Description of the task: The listing below needs to be copied in full, exactly.

Recorded information:
━━━━━━━━━━━━━━━━━━━━━━━━━━━━━━

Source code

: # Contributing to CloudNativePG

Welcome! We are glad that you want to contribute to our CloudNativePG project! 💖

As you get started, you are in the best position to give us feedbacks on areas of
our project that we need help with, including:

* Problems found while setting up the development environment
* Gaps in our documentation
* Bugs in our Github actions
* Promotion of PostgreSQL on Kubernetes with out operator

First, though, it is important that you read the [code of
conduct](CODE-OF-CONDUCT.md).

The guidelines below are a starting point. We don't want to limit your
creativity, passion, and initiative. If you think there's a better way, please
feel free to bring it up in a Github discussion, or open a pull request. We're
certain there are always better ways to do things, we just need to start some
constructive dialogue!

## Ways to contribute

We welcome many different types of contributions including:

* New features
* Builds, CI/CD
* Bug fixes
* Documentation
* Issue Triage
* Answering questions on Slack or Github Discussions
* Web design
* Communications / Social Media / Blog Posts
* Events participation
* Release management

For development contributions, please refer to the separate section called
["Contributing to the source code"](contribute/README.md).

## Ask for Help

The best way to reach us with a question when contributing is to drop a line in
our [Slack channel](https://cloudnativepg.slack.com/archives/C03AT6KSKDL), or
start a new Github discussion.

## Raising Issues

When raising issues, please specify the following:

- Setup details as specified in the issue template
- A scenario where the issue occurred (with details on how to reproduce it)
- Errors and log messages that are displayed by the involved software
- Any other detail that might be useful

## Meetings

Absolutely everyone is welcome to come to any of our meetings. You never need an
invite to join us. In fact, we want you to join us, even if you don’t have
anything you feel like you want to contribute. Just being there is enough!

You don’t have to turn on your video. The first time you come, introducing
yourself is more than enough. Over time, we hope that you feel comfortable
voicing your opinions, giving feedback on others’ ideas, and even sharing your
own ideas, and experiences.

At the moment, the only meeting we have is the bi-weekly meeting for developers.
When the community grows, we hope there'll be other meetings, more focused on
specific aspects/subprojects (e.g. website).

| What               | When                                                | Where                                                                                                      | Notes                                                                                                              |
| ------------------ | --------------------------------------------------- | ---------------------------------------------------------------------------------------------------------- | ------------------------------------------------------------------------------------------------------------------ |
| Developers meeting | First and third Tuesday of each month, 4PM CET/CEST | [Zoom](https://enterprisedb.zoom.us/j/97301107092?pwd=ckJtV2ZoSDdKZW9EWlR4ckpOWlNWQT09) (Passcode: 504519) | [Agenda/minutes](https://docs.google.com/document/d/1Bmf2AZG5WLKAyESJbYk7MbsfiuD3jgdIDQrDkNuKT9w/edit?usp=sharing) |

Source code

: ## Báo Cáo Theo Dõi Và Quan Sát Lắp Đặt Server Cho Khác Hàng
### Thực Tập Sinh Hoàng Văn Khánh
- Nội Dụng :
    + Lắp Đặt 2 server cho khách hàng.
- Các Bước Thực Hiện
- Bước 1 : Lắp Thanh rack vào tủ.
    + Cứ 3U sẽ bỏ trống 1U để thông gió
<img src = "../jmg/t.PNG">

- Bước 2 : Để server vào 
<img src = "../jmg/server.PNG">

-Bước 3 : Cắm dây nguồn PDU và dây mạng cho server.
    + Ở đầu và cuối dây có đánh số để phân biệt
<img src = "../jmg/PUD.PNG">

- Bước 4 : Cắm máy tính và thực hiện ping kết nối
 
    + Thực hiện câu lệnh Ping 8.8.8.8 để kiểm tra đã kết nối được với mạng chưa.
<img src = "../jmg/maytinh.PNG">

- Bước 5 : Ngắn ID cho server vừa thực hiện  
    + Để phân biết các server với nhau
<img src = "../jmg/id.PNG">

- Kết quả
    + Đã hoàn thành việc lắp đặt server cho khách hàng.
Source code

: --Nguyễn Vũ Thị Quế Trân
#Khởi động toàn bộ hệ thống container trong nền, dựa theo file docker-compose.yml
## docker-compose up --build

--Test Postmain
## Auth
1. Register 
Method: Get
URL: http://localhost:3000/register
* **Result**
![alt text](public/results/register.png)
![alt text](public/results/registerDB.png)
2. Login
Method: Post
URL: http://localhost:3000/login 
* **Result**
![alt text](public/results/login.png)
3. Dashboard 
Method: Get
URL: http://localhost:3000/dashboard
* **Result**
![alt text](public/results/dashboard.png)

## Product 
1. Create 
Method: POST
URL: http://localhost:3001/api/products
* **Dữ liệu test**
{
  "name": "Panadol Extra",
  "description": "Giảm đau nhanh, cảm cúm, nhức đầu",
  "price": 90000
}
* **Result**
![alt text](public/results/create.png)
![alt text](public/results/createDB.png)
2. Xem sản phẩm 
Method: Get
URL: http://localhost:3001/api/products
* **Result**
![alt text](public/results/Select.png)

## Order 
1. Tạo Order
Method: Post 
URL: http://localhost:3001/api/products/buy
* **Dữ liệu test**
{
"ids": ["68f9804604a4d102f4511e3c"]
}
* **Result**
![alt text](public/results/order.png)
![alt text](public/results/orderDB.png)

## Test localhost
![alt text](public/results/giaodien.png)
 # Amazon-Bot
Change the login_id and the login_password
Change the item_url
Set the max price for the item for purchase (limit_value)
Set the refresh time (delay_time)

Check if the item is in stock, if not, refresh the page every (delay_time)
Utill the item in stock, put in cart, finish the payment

━━━━━━━━━━━━━━━━━━━━━━━━━━━━━━

Output:
Source code

: # Contributing to CloudNativePG

Welcome! We are glad that you want to contribute to our CloudNativePG project! 💖

As you get started, you are in the best position to give us feedbacks on areas of
our project that we need help with, including:

* Problems found while setting up the development environment
* Gaps in our documentation
* Bugs in our Github actions
* Promotion of PostgreSQL on Kubernetes with out operator

First, though, it is important that you read the [code of
conduct](CODE-OF-CONDUCT.md).

The guidelines below are a starting point. We don't want to limit your
creativity, passion, and initiative. If you think there's a better way, please
feel free to bring it up in a Github discussion, or open a pull request. We're
certain there are always better ways to do things, we just need to start some
constructive dialogue!

## Ways to contribute

We welcome many different types of contributions including:

* New features
* Builds, CI/CD
* Bug fixes
* Documentation
* Issue Triage
* Answering questions on Slack or Github Discussions
* Web design
* Communications / Social Media / Blog Posts
* Events participation
* Release management

For development contributions, please refer to the separate section called
["Contributing to the source code"](contribute/README.md).

## Ask for Help

The best way to reach us with a question when contributing is to drop a line in
our [Slack channel](https://cloudnativepg.slack.com/archives/C03AT6KSKDL), or
start a new Github discussion.

## Raising Issues

When raising issues, please specify the following:

- Setup details as specified in the issue template
- A scenario where the issue occurred (with details on how to reproduce it)
- Errors and log messages that are displayed by the involved software
- Any other detail that might be useful

## Meetings

Absolutely everyone is welcome to come to any of our meetings. You never need an
invite to join us. In fact, we want you to join us, even if you don’t have
anything you feel like you want to contribute. Just being there is enough!

You don’t have to turn on your video. The first time you come, introducing
yourself is more than enough. Over time, we hope that you feel comfortable
voicing your opinions, giving feedback on others’ ideas, and even sharing your
own ideas, and experiences.

At the moment, the only meeting we have is the bi-weekly meeting for developers.
When the community grows, we hope there'll be other meetings, more focused on
specific aspects/subprojects (e.g. website).

| What               | When                                                | Where                                                                                                      | Notes                                                                                                              |
| ------------------ | --------------------------------------------------- | ---------------------------------------------------------------------------------------------------------- | ------------------------------------------------------------------------------------------------------------------ |
| Developers meeting | First and third Tuesday of each month, 4PM CET/CEST | [Zoom](https://enterprisedb.zoom.us/j/97301107092?pwd=ckJtV2ZoSDdKZW9EWlR4ckpOWlNWQT09) (Passcode: 504519) | [Agenda/minutes](https://docs.google.com/document/d/1Bmf2AZG5WLKAyESJbYk7MbsfiuD3jgdIDQrDkNuKT9w/edit?usp=sharing) |

Source code

: ## Báo Cáo Theo Dõi Và Quan Sát Lắp Đặt Server Cho Khác Hàng
### Thực Tập Sinh Hoàng Văn Khánh
- Nội Dụng :
    + Lắp Đặt 2 server cho khách hàng.
- Các Bước Thực Hiện
- Bước 1 : Lắp Thanh rack vào tủ.
    + Cứ 3U sẽ bỏ trống 1U để thông gió
<img src = "../jmg/t.PNG">

- Bước 2 : Để server vào 
<img src = "../jmg/server.PNG">

-Bước 3 : Cắm dây nguồn PDU và dây mạng cho server.
    + Ở đầu và cuối dây có đánh số để phân biệt
<img src = "../jmg/PUD.PNG">

- Bước 4 : Cắm máy tính và thực hiện ping kết nối
 
    + Thực hiện câu lệnh Ping 8.8.8.8 để kiểm tra đã kết nối được với mạng chưa.
<img src = "../jmg/maytinh.PNG">

- Bước 5 : Ngắn ID cho server vừa thực hiện  
    + Để phân biết các server với nhau
<img src = "../jmg/id.PNG">

- Kết quả
    + Đã hoàn thành việc lắp đặt server cho khách hàng.
Source code

: --Nguyễn Vũ Thị Quế Trân
#Khởi động toàn bộ hệ thống container trong nền, dựa theo file docker-compose.yml
## docker-compose up --build

--Test Postmain
## Auth
1. Register 
Method: Get
URL: http://localhost:3000/register
* **Result**
![alt text](public/results/register.png)
![alt text](public/results/registerDB.png)
2. Login
Method: Post
URL: http://localhost:3000/login 
* **Result**
![alt text](public/results/login.png)
3. Dashboard 
Method: Get
URL: http://localhost:3000/dashboard
* **Result**
![alt text](public/results/dashboard.png)

## Product 
1. Create 
Method: POST
URL: http://localhost:3001/api/products
* **Dữ liệu test**
{
  "name": "Panadol Extra",
  "description": "Giảm đau nhanh, cảm cúm, nhức đầu",
  "price": 90000
}
* **Result**
![alt text](public/results/create.png)
![alt text](public/results/createDB.png)
2. Xem sản phẩm 
Method: Get
URL: http://localhost:3001/api/products
* **Result**
![alt text](public/results/Select.png)

## Order 
1. Tạo Order
Method: Post 
URL: http://localhost:3001/api/products/buy
* **Dữ liệu test**
{
"ids": ["68f9804604a4d102f4511e3c"]
}
* **Result**
![alt text](public/results/order.png)
![alt text](public/results/orderDB.png)

## Test localhost
![alt text](public/results/giaodien.png)
 # Amazon-Bot
Change the login_id and the login_password
Change the item_url
Set the max price for the item for purchase (limit_value)
Set the refresh time (delay_time)

Check if the item is in stock, if not, refresh the page every (delay_time)
Utill the item in stock, put in cart, finish the payment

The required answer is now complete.